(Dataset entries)
>>>
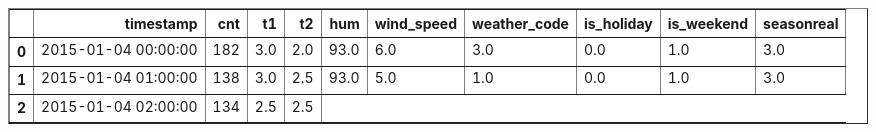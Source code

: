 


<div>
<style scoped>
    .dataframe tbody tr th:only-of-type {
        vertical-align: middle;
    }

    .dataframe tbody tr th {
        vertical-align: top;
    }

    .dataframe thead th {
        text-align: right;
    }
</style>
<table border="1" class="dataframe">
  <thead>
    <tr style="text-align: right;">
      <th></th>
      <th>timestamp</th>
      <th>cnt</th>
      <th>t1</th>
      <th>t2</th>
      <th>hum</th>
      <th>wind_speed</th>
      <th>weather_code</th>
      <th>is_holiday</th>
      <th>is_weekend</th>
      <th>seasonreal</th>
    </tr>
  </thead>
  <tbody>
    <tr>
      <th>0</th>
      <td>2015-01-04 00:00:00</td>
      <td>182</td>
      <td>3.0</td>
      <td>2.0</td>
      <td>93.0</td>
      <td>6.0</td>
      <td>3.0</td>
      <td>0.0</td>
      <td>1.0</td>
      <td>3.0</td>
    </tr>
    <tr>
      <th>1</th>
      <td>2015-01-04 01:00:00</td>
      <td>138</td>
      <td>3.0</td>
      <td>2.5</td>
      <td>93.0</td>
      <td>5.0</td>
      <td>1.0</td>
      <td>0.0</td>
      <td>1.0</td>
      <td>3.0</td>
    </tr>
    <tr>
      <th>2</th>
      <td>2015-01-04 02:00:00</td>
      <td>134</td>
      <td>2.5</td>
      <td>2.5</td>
<<<
Copy, word for word, the entries above from the first line to the line that holds "<td>134</td>". Drop the pictures.

■ **Solution to this problem**
Source code

: 


<div>
<style scoped>
    .dataframe tbody tr th:only-of-type {
        vertical-align: middle;
    }

    .dataframe tbody tr th {
        vertical-align: top;
    }

    .dataframe thead th {
        text-align: right;
    }
</style>
<table border="1" class="dataframe">
  <thead>
    <tr style="text-align: right;">
      <th></th>
      <th>timestamp</th>
      <th>cnt</th>
      <th>t1</th>
      <th>t2</th>
      <th>hum</th>
      <th>wind_speed</th>
      <th>weather_code</th>
      <th>is_holiday</th>
      <th>is_weekend</th>
      <th>seasonreal</th>
    </tr>
  </thead>
  <tbody>
    <tr>
      <th>0</th>
      <td>2015-01-04 00:00:00</td>
      <td>182</td>
      <td>3.0</td>
      <td>2.0</td>
      <td>93.0</td>
      <td>6.0</td>
      <td>3.0</td>
      <td>0.0</td>
      <td>1.0</td>
      <td>3.0</td>
    </tr>
    <tr>
      <th>1</th>
      <td>2015-01-04 01:00:00</td>
      <td>138</td>
      <td>3.0</td>
      <td>2.5</td>
      <td>93.0</td>
      <td>5.0</td>
      <td>1.0</td>
      <td>0.0</td>
      <td>1.0</td>
      <td>3.0</td>
    </tr>
    <tr>
      <th>2</th>
      <td>2015-01-04 02:00:00</td>
      <td>134</td>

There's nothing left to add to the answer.